Open Gracana opened 11 months ago
After a hot start with everything loaded, it's finishing the prompt in 80s. This is fantastic!
Thanks for documenting this. I am seeing the same GPU lockup on ROCm 5.7.1
on a RX 6900
when running the 14-frame SVD example workflow from the documentation:
https://comfyanonymous.github.io/ComfyUI_examples/video/
Are you able to run this with default settings? Do you have any kernel parameters set?

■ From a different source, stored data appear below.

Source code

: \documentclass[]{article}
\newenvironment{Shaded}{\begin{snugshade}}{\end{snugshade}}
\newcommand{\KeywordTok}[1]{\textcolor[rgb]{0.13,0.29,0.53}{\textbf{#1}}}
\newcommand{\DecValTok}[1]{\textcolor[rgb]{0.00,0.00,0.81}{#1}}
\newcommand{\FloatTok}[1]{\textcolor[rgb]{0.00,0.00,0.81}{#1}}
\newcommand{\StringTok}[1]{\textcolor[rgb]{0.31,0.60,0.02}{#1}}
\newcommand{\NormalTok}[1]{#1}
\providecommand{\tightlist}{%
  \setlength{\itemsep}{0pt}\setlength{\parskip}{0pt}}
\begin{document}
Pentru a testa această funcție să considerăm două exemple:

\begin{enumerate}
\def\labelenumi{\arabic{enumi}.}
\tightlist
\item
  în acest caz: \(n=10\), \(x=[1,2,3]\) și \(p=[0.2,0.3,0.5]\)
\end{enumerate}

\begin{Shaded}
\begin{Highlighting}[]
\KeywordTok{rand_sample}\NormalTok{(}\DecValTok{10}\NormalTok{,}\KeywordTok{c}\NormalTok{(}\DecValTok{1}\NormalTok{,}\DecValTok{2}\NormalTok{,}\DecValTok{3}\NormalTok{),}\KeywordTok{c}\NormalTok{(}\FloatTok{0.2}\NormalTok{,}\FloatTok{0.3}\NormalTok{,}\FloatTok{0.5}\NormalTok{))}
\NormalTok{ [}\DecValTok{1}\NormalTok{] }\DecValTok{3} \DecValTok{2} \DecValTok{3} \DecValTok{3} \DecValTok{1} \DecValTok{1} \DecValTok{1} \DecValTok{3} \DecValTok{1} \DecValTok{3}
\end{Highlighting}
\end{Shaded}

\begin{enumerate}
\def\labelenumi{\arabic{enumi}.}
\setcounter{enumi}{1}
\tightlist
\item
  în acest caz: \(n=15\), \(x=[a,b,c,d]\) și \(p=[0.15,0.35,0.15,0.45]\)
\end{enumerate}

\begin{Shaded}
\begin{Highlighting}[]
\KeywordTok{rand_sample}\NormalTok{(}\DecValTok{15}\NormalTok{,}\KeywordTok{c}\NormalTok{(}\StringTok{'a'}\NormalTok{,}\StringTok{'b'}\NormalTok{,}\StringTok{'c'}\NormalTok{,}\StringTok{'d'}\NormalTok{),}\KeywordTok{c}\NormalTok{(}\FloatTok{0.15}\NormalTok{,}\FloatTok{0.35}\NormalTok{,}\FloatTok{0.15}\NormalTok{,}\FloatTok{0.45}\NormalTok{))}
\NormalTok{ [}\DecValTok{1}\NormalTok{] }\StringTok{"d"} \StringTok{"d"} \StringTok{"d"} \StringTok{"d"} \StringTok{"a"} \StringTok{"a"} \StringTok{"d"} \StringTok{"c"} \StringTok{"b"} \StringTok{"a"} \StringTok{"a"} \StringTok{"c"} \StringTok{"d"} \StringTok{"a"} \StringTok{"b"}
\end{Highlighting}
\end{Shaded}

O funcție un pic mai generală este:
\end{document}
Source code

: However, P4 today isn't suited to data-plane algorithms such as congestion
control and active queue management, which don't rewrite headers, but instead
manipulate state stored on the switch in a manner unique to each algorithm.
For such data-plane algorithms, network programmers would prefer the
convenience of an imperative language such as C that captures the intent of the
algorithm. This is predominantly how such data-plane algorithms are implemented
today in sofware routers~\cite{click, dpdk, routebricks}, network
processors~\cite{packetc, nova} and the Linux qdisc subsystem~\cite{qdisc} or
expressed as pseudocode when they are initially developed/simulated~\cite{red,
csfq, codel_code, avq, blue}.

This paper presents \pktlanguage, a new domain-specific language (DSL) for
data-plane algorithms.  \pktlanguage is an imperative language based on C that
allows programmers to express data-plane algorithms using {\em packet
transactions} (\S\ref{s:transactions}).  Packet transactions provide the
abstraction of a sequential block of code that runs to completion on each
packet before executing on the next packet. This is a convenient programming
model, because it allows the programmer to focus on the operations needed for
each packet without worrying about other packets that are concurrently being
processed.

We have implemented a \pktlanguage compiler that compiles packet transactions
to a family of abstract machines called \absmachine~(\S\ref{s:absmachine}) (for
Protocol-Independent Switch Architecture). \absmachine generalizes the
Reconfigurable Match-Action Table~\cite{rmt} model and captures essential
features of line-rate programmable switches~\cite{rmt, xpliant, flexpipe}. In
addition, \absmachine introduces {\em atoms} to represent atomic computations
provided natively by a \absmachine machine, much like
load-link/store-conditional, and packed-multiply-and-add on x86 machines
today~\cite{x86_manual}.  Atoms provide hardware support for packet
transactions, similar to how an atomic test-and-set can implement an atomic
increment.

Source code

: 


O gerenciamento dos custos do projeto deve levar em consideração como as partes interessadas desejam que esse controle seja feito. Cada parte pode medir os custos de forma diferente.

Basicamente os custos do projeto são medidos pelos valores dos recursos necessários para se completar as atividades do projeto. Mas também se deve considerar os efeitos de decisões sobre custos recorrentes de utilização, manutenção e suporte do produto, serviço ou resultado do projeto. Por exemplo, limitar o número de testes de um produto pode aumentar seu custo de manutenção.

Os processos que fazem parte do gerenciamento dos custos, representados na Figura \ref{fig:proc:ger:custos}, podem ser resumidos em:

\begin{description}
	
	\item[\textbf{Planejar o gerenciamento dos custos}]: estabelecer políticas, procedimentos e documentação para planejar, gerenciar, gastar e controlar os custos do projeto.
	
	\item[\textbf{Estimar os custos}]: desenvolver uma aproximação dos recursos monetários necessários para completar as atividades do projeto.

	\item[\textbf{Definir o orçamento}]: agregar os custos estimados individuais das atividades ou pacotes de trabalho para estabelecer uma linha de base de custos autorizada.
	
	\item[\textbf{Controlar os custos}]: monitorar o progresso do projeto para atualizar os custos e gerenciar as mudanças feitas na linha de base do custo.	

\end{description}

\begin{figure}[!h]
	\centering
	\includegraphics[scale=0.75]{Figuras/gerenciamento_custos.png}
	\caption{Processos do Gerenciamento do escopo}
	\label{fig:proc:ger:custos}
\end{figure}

What are the reduced settings of SVD that avoided the lockup?
My dmesg:
[ 662.787190] [drm:amdgpu_job_timedout [amdgpu]] *ERROR* ring gfx_0.0.0 timeout, signaled seq=45156, emitted seq=45157
[ 662.787695] [drm:amdgpu_job_timedout [amdgpu]] *ERROR* Process information: process gnome-shell pid 4770 thread gnome-shel:cs0 pid 4814
[ 662.788165] amdgpu 0000:0d:00.0: amdgpu: GPU reset begin!
[ 662.788192] amdgpu: Failed to suspend process 0x800c
[ 662.803165] [drm:amdgpu_cs_ioctl [amdgpu]] *ERROR* Failed to initialize parser -125!
[ 663.173290] amdgpu 0000:0d:00.0: amdgpu: MODE1 reset
kernel: 6.6.8-arch1-1
After reducing some settings I am able to complete the 14-frame workflow sometimes.
But this is not enough, I also need to set the power_dpm_force_performance_level
to high
.
sudo su
echo high > /sys/class/drm/card1/device/power_dpm_force_performance_level
Even then, interacting with the desktop when the workflow runs can also lead to the GPU lockup. Or maybe it's even just luck, sometimes it also locks up with these exact settings.
Also I am only getting around ~70s/it
.
So this seems to be a similar situation you have been experiencing before upgrading to ROCm 5.7
, only that I am already on that version.
Did you change anything else that might have impacted this behaviour?
The VRAM usage seems to max out at ~12.5GiB (out of 15.984 GiB), the utilization is always at 100% when running the workflow.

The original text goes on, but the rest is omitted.